## [WORK TASK]
What is needed is a faithful copy of all the entries, with no pictures in it.
====== INPUT MATERIAL
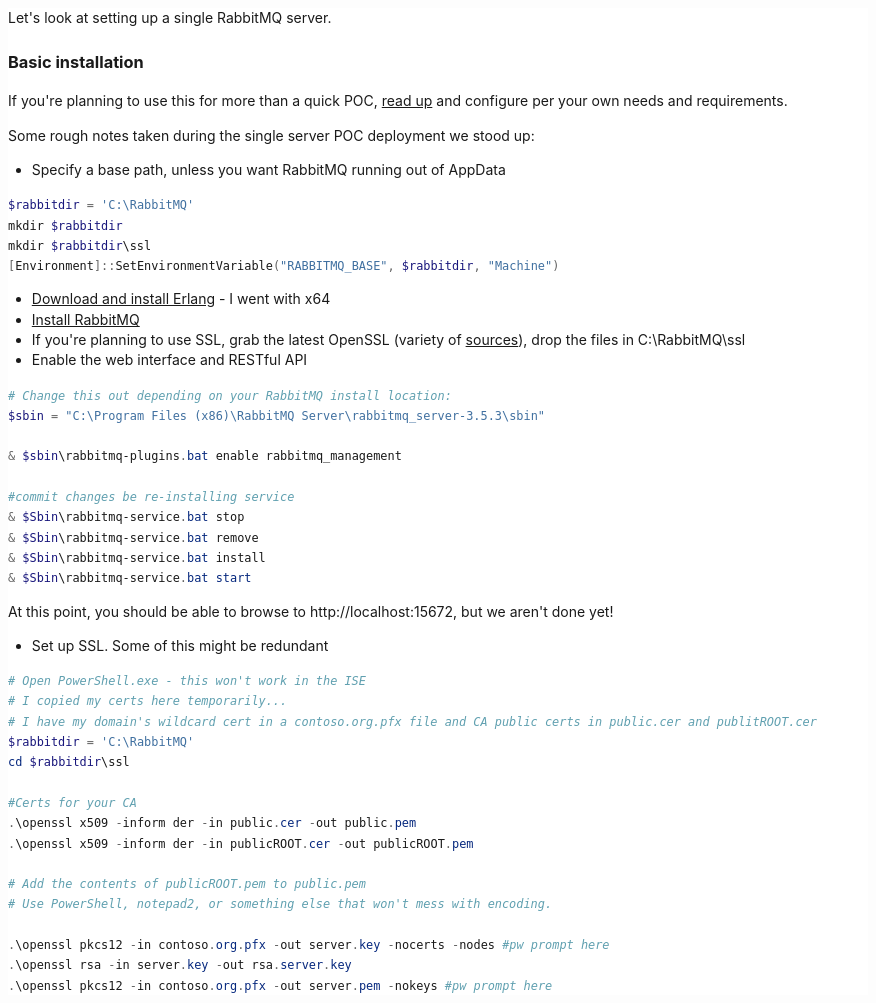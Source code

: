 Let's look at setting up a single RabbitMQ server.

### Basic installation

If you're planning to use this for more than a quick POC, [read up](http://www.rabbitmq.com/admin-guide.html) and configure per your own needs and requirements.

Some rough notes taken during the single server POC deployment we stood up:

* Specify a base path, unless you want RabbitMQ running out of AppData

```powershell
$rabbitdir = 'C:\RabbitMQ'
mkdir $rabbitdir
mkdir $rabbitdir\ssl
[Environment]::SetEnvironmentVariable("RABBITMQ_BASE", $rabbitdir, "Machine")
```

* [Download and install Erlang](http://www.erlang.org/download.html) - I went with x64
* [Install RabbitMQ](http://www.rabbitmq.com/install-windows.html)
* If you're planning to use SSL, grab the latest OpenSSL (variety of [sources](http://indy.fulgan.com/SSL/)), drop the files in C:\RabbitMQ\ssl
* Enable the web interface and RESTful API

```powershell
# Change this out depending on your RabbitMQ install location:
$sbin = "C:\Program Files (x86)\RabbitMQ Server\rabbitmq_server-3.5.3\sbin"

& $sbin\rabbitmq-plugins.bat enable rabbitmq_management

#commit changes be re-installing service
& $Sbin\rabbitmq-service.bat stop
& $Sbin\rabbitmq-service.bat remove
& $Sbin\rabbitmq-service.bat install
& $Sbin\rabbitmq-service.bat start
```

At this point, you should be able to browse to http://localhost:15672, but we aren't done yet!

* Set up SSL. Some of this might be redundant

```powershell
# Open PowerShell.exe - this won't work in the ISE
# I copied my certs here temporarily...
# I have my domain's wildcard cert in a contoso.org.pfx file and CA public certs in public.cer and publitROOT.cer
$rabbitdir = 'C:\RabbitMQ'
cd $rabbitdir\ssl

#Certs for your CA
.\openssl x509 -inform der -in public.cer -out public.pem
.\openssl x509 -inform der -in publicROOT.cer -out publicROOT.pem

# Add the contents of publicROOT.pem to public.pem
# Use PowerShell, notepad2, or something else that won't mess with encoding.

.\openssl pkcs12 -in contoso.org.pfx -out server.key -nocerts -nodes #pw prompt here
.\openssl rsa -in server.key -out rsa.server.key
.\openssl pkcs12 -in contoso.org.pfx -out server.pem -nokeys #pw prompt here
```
============
## [TASK SOLUTION]
Source code

: Let's look at setting up a single RabbitMQ server.

### Basic installation

If you're planning to use this for more than a quick POC, [read up](http://www.rabbitmq.com/admin-guide.html) and configure per your own needs and requirements.

Some rough notes taken during the single server POC deployment we stood up:

* Specify a base path, unless you want RabbitMQ running out of AppData

```powershell
$rabbitdir = 'C:\RabbitMQ'
mkdir $rabbitdir
mkdir $rabbitdir\ssl
[Environment]::SetEnvironmentVariable("RABBITMQ_BASE", $rabbitdir, "Machine")
```

* [Download and install Erlang](http://www.erlang.org/download.html) - I went with x64
* [Install RabbitMQ](http://www.rabbitmq.com/install-windows.html)
* If you're planning to use SSL, grab the latest OpenSSL (variety of [sources](http://indy.fulgan.com/SSL/)), drop the files in C:\RabbitMQ\ssl
* Enable the web interface and RESTful API

```powershell
# Change this out depending on your RabbitMQ install location:
$sbin = "C:\Program Files (x86)\RabbitMQ Server\rabbitmq_server-3.5.3\sbin"

& $sbin\rabbitmq-plugins.bat enable rabbitmq_management

#commit changes be re-installing service
& $Sbin\rabbitmq-service.bat stop
& $Sbin\rabbitmq-service.bat remove
& $Sbin\rabbitmq-service.bat install
& $Sbin\rabbitmq-service.bat start
```

At this point, you should be able to browse to http://localhost:15672, but we aren't done yet!

* Set up SSL. Some of this might be redundant

```powershell
# Open PowerShell.exe - this won't work in the ISE
# I copied my certs here temporarily...
# I have my domain's wildcard cert in a contoso.org.pfx file and CA public certs in public.cer and publitROOT.cer
$rabbitdir = 'C:\RabbitMQ'
cd $rabbitdir\ssl

#Certs for your CA
.\openssl x509 -inform der -in public.cer -out public.pem
.\openssl x509 -inform der -in publicROOT.cer -out publicROOT.pem

# Add the contents of publicROOT.pem to public.pem
# Use PowerShell, notepad2, or something else that won't mess with encoding.

.\openssl pkcs12 -in contoso.org.pfx -out server.key -nocerts -nodes #pw prompt here
.\openssl rsa -in server.key -out rsa.server.key
.\openssl pkcs12 -in contoso.org.pfx -out server.pem -nokeys #pw prompt here
```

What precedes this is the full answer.